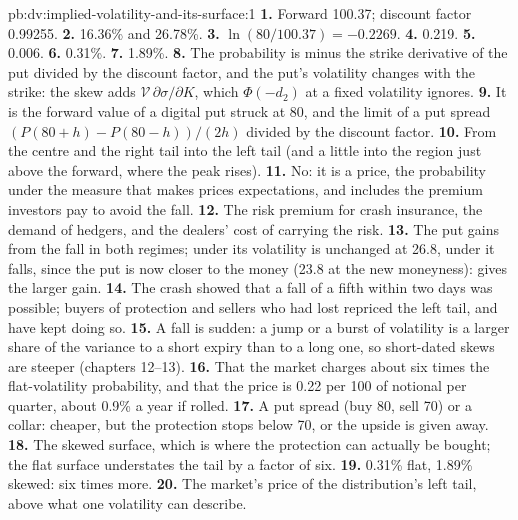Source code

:\begin{solution}{pb:dv:implied-volatility-and-its-surface:1}
\textbf{1.} Forward 100.37; discount factor 0.99255.
\textbf{2.} 16.36\% and 26.78\%.
\textbf{3.} $\ln(80/100.37)=-0.2269$.
\textbf{4.} 0.219.
\textbf{5.} 0.006.
\textbf{6.} 0.31\%.
\textbf{7.} 1.89\%.
\textbf{8.} The probability is minus the strike derivative of the put divided by the discount
factor, and the put's volatility changes with the strike: the skew adds $\mathcal V\,
\partial\sigma/\partial K$, which $\Phi(-d_2)$ at a fixed volatility ignores.
\textbf{9.} It is the forward value of a digital put struck at 80, and the limit of a put spread
$(P(80+h)-P(80-h))/(2h)$ divided by the discount factor.
\textbf{10.} From the centre and the right tail into the left tail (and a little into the region
just above the forward, where the peak rises).
\textbf{11.} No: it is a price, the probability under the measure that makes prices expectations,
and includes the premium investors pay to avoid the fall.
\textbf{12.} The risk premium for crash insurance, the demand of hedgers, and the dealers' cost of
carrying the risk.
\textbf{13.} The put gains from the fall in both regimes; under  its volatility is
unchanged at 26.8, under  it falls, since the put is now closer to the money
(23.8 at the new moneyness):  gives the larger gain.
\textbf{14.} The crash showed that a fall of a fifth within two days was possible; buyers of
protection and sellers who had lost repriced the left tail, and have kept doing so.
\textbf{15.} A fall is sudden: a jump or a burst of volatility is a larger share of the variance
to a short expiry than to a long one, so short-dated skews are steeper (chapters 12--13).
\textbf{16.} That the market charges about six times the flat-volatility probability, and that
the price is 0.22 per 100 of notional per quarter, about 0.9\% a year if rolled.
\textbf{17.} A put spread (buy 80, sell 70) or a collar: cheaper, but the protection stops below
70, or the upside is given away.
\textbf{18.} The skewed surface, which is where the protection can actually be bought; the flat
surface understates the tail by a factor of six.
\textbf{19.} 0.31\% flat, 1.89\% skewed: six times more.
\textbf{20.} The market's price of the distribution's left tail, above what one volatility can
describe.
\end{solution}

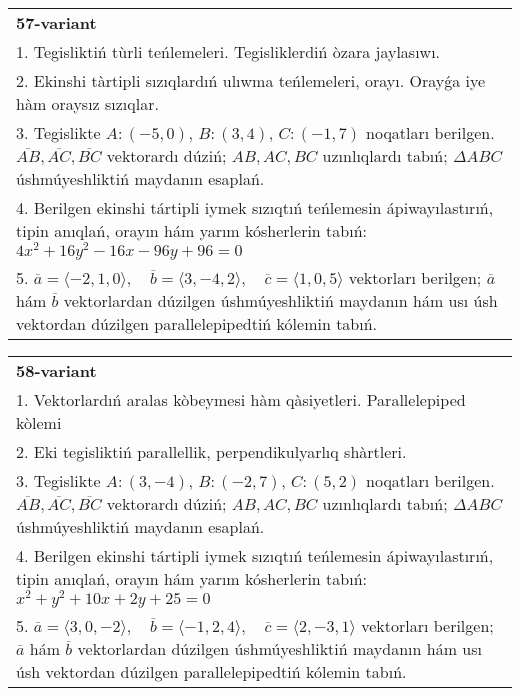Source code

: \documentclass{article}
\begin{document}
\begin{tabular}{m{17cm}}
\textbf{57-variant}\\
1. Tegisliktiń tùrli teńlemeleri. Tegisliklerdiń òzara jaylasıwı.\\

2. Ekinshi tàrtipli sızıqlardıń ulıwma teńlemeleri, orayı. Orayǵa iye hàm oraysız sızıqlar.\\

3. Tegislikte $A: (-5, 0)$, $B: (3, 4)$, $C: (-1, 7)$ noqatları berilgen. $\overline{AB}, \overline{AC}, \overline{BC}$ vektorardı dúziń; $AB, AC, BC$ uzınlıqlardı tabıń; $\Delta ABC$ úshmúyeshliktiń maydanın esaplań. \\

4. Berilgen ekinshi tártipli iymek sızıqtıń teńlemesin ápiwayılastırıń, tipin anıqlań, orayın hám yarım kósherlerin tabıń: $4x^2+16y^2-16x-96y+96=0$\\

5. \(\overline{a} = \langle -2, 1, 0 \rangle, \quad \overline{b} = \langle 3, -4, 2 \rangle, \quad \overline{c} = \langle 1, 0, 5 \rangle\) vektorları berilgen; \(\overline{a}\) hám \(\overline{b}\) vektorlardan dúzilgen úshmúyeshliktiń maydanın hám usı úsh vektordan dúzilgen parallelepipedtiń kólemin tabıń.
\end{tabular}
\vspace{1cm}


\begin{tabular}{m{17cm}}
\textbf{58-variant}\\
1. Vektorlardıń aralas kòbeymesi hàm qàsiyetleri. Parallelepiped kòlemi\\

2. Eki tegisliktiń parallellik, perpendikulyarlıq shàrtleri.\\

3. Tegislikte $A: (3, -4)$, $B: (-2, 7)$, $C: (5, 2)$ noqatları berilgen. $\overline{AB}, \overline{AC}, \overline{BC}$ vektorardı dúziń; $AB, AC, BC$ uzınlıqlardı tabıń; $\Delta ABC$ úshmúyeshliktiń maydanın esaplań. \\

4. Berilgen ekinshi tártipli iymek sızıqtıń teńlemesin ápiwayılastırıń, tipin anıqlań, orayın hám yarım kósherlerin tabıń: $x^2+y^2+10x+2y+25=0$\\

5. \(\overline{a} = \langle 3, 0, -2 \rangle, \quad \overline{b} = \langle -1, 2, 4 \rangle, \quad \overline{c} = \langle 2, -3, 1 \rangle\) vektorları berilgen; \(\overline{a}\) hám \(\overline{b}\) vektorlardan dúzilgen úshmúyeshliktiń maydanın hám usı úsh vektordan dúzilgen parallelepipedtiń kólemin tabıń.
\end{tabular}
\vspace{1cm}
\end{document}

▶ THE PROBLEM:
Go through the material line by line and work out how many lines include the string "Tegislikte". Reply with the number only.

▶ SOLUTION FOR THIS PROBLEM:
2